Birds, Bait & Bass: Finding Schools Of Fish

White bass, silver bass, sand bass – many different names for the schooling fish that is fun to catch and great to eat. Typically found in lakes and rivers, it is one of the easiest fish to catch – as long as you know where to find them. A lot of people rely on electronic devices (fish finders) to locate schools of bass, but you really do not need to be that high-tech in order to do this.

What if we told you that there are some classic tricks and techniques, which you can use to locate schools of white bass? But before we delve into these, let’s talk a bit about white bass behavior.

What to Expect from White Bass?

The first thing to learn about is white bass behavior. If you are familiar with fishing freshwater reservoirs, then you are probably aware that different types of fish tend to exhibit different behavior. For example, you expect crappie to be suspended in cover most of the time. In a similar fashion, largemouth bass tends to stick to heavy cover in the bottom, usually waiting in ambush for smaller fish.

So, what does white bass do? You will find them schooling on the move for the most part of the year, and pinpointing the exact locations of white bass schools is the key to having a killer fishing trip. The activity of white bass peaks during dawn and dusk, so these are the best times to fish for them. Of course, this does not mean that other hours of the day are out of the question – but targeting them at dusk or dawn is likely to yield better results.

How to Locate Schools of White Bass without a Fish Finder?

While a fish finder is almost mandatory if you want to have a chance to catch certain types of fish (e.g. largemouth bass,) it is far from necessary when it comes to white bass.
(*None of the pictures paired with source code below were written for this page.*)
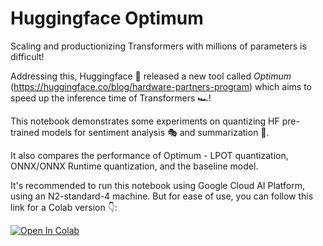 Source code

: # Huggingface Optimum

Scaling and productionizing Transformers with millions of parameters is difficult!

Addressing this, Huggingface 🤗 released a new tool called _Optimum_ (https://huggingface.co/blog/hardware-partners-program) which aims to speed up the inference time of Transformers 🏎️!

This notebook demonstrates some experiments on quantizing HF pre-trained models for sentiment analysis 🎭 and summarization 🤏.

It also compares the performance of Optimum - LPOT quantization, ONNX/ONNX Runtime quantization, and the baseline model.

It's recommended to run this notebook using Google Cloud AI Platform, using an N2-standard-4 machine. But for ease of use, you can follow this link for a Colab version 👇:

[![Open In Colab](https://colab.research.google.com/assets/colab-badge.svg)](optimum.ipynb)
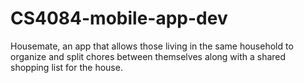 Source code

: # CS4084-mobile-app-dev

Housemate, an app that allows those living in the same household to organize and split chores between themselves along with a shared shopping list for the house.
Of course, it is still usable, but you will spend an unnecessary amount of time to deploy the sonar and analyze the readings. Instead of opting to use technology, why don’t you just trust your eyesight? A quick look at your surroundings can tell you enough to locate schools of white bass.
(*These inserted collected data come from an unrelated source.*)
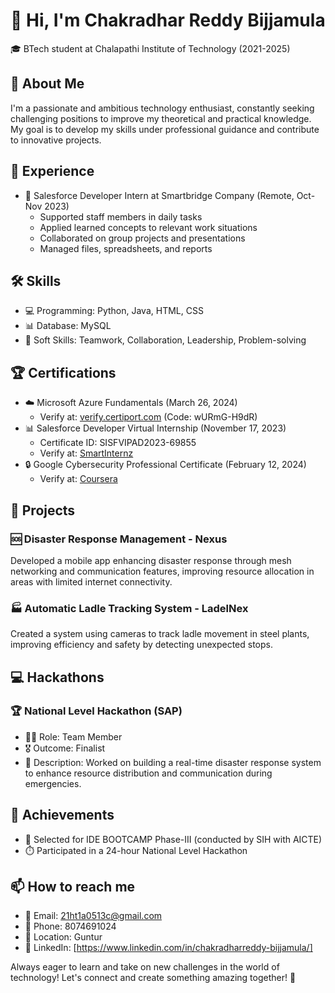 

<!--
**chakri513/chakri513** is a ✨ _special_ ✨ repository because its `README.md` (this file) appears on your GitHub profile.

Here are some ideas to get you started:

- 🔭 I’m currently working on ...
- 🌱 I’m currently learning ...
- 👯 I’m looking to collaborate on ...
- 🤔 I’m looking for help with ...
- 💬 Ask me about ...
- 📫 How to reach me: ...
- 😄 Pronouns: ...
- ⚡ Fun fact: ...
-->
# 👋 Hi, I'm Chakradhar Reddy Bijjamula

🎓 BTech student at Chalapathi Institute of Technology (2021-2025)

## 🚀 About Me
I'm a passionate and ambitious technology enthusiast, constantly seeking challenging positions to improve my theoretical and practical knowledge. My goal is to develop my skills under professional guidance and contribute to innovative projects.

## 💼 Experience
- 🏢 Salesforce Developer Intern at Smartbridge Company (Remote, Oct-Nov 2023)
  - Supported staff members in daily tasks
  - Applied learned concepts to relevant work situations
  - Collaborated on group projects and presentations
  - Managed files, spreadsheets, and reports

## 🛠️ Skills
- 💻 Programming: Python, Java, HTML, CSS
- 📊 Database: MySQL
- 🤝 Soft Skills: Teamwork, Collaboration, Leadership, Problem-solving

## 🏆 Certifications
- ☁️ Microsoft Azure Fundamentals (March 26, 2024)
  - Verify at: [verify.certiport.com](https://verify.certiport.com) (Code: wURmG-H9dR)
- 📊 Salesforce Developer Virtual Internship (November 17, 2023)
  - Certificate ID: SISFVIPAD2023-69855
  - Verify at: [SmartInternz](https://smartinternz.com/internships/salesforce_certificates/a41d6c84b02ed2e06f537ad90ec273f7)
- 🔒 Google Cybersecurity Professional Certificate (February 12, 2024)
  - Verify at: [Coursera](https://coursera.org/verify/professional-cert/JDJP6ACYEXZV)

## 🚧 Projects
### 🆘 Disaster Response Management - Nexus
Developed a mobile app enhancing disaster response through mesh networking and communication features, improving resource allocation in areas with limited internet connectivity.

### 🏭 Automatic Ladle Tracking System - LadelNex
Created a system using cameras to track ladle movement in steel plants, improving efficiency and safety by detecting unexpected stops.

## 💻 Hackathons
### 🏆 National Level Hackathon (SAP)
- 🧑‍💻 Role: Team Member
- 🎖️ Outcome: Finalist
- 📝 Description: Worked on building a real-time disaster response system to enhance resource distribution and communication during emergencies.

## 🏅 Achievements
- 🚀 Selected for IDE BOOTCAMP Phase-III (conducted by SIH with AICTE)
- ⏱️ Participated in a 24-hour National Level Hackathon

## 📫 How to reach me
- 📧 Email: 21ht1a0513c@gmail.com
- 📱 Phone: 8074691024
- 📍 Location: Guntur
- 💼 LinkedIn: [https://www.linkedin.com/in/chakradharreddy-bijjamula/]

Always eager to learn and take on new challenges in the world of technology! Let's connect and create something amazing together! 🌟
How often do you look at the skies while fishing? You would be surprised how much useful information you can find there, especially if you keep a close eye on birds that appear to be flocking around a certain area. This usually means that there is a strong chance that there is a bait ball right underneath these birds – it is guaranteed to be the case if some of the birds are diving into the water. But how does this help you? Well, typically, bait balls are not that far away from the predatory fish in the area – be it striped bass or, as in this case, white bass. To put it short, fish equals bait balls, and bait balls equal a school of predatory fish.

You Found the Bait Ball, What Now?

Once you found the bait ball, you were able to find the approximate location of a school of white bass. Now, it is time to figure out how to approach the area without scaring everything away. Of course, you can’t go right on top of it – you want to be in throwing distance of the action, but make sure to get there by drifting.
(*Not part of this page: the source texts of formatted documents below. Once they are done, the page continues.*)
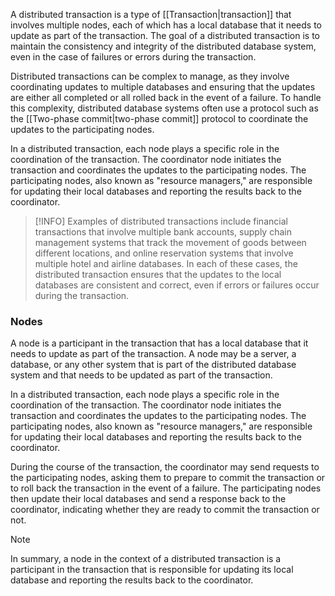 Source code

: A distributed transaction is a type of [[Transaction|transaction]] that involves multiple nodes, each of which has a local database that it needs to update as part of the transaction. The goal of a distributed transaction is to maintain the consistency and integrity of the distributed database system, even in the case of failures or errors during the transaction.

Distributed transactions can be complex to manage, as they involve coordinating updates to multiple databases and ensuring that the updates are either all completed or all rolled back in the event of a failure. To handle this complexity, distributed database systems often use a protocol such as the [[Two-phase commit|two-phase commit]] protocol to coordinate the updates to the participating nodes.

In a distributed transaction, each node plays a specific role in the coordination of the transaction. The coordinator node initiates the transaction and coordinates the updates to the participating nodes. The participating nodes, also known as "resource managers," are responsible for updating their local databases and reporting the results back to the coordinator.

>[!INFO]
>Examples of distributed transactions include financial transactions that involve multiple bank accounts, supply chain management systems that track the movement of goods between different locations, and online reservation systems that involve multiple hotel and airline databases. In each of these cases, the distributed transaction ensures that the updates to the local databases are consistent and correct, even if errors or failures occur during the transaction.

### Nodes

A node is a participant in the transaction that has a local database that it needs to update as part of the transaction. A node may be a server, a database, or any other system that is part of the distributed database system and that needs to be updated as part of the transaction.

In a distributed transaction, each node plays a specific role in the coordination of the transaction. The coordinator node initiates the transaction and coordinates the updates to the participating nodes. The participating nodes, also known as "resource managers," are responsible for updating their local databases and reporting the results back to the coordinator.

During the course of the transaction, the coordinator may send requests to the participating nodes, asking them to prepare to commit the transaction or to roll back the transaction in the event of a failure. The participating nodes then update their local databases and send a response back to the coordinator, indicating whether they are ready to commit the transaction or not.

>[!NOTE]
>In summary, a node in the context of a distributed transaction is a participant in the transaction that is responsible for updating its local database and reporting the results back to the coordinator.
Once you have arrived, you will probably get a glimpse of the action – some white bass swimming near the surface or chasing shad/minnows or whatever baitfish you have in the area. Continue keeping an eye on the birds as well – you will see the exact places they dive into, and this will tell you where you need to aim when you throw.  

How to Fish in Schools of White Bass?

You have located the perfect spot, got near it, and now it is time for the moment you have been waiting for – making the first throw. But what type of bait do you use? Just about any angler with some experience knows that white bass is easy to catch with live bait, but you might want to experiment with many other types of bait as well. The high concentration of fish in the area you have selected means that you will have an easy time catching fish with all sorts of bait. But this is exactly what can be so attractive about this type of white bass fishing – all you need is a trusty crappie rod, some six-pound-test cord, and your favorite type of lure.

You can go with light tackle, swimbaits, spoons, kastmasters, road runner lures – anything that is shiny and looks somewhat like your typical baitfish. Do not hesitate to up the retrieve speed – going slow is unnecessary when you have been able to locate schools of white bass. Just throw and pull, throw and pull – you will be surprised with the results.

Another fun thing to try is to set up a two-bait rig – make sure to learn how to do this when you plan to try and locate schools of white bass. Catching two at a time is fun on a light setup.

Anything Else to Know?

The best part about this old-school trick for locating predatory fish like white bass is that it is applicable for other types of fish as well. So, the next time you go to the lake, do not forget to follow nature’s hints – keep your eye on the sky, and observe bird behavior. Once you have pinpointed the location of the birds, you will know where to find the bait balls and then drift near this location to start throwing.

Of course, if you enjoy using a fish finder, then do not hesitate to keep doing so – but make sure to remember this clever trick as it is not only useful, but you can also use it to impress the people on your next fishing trip.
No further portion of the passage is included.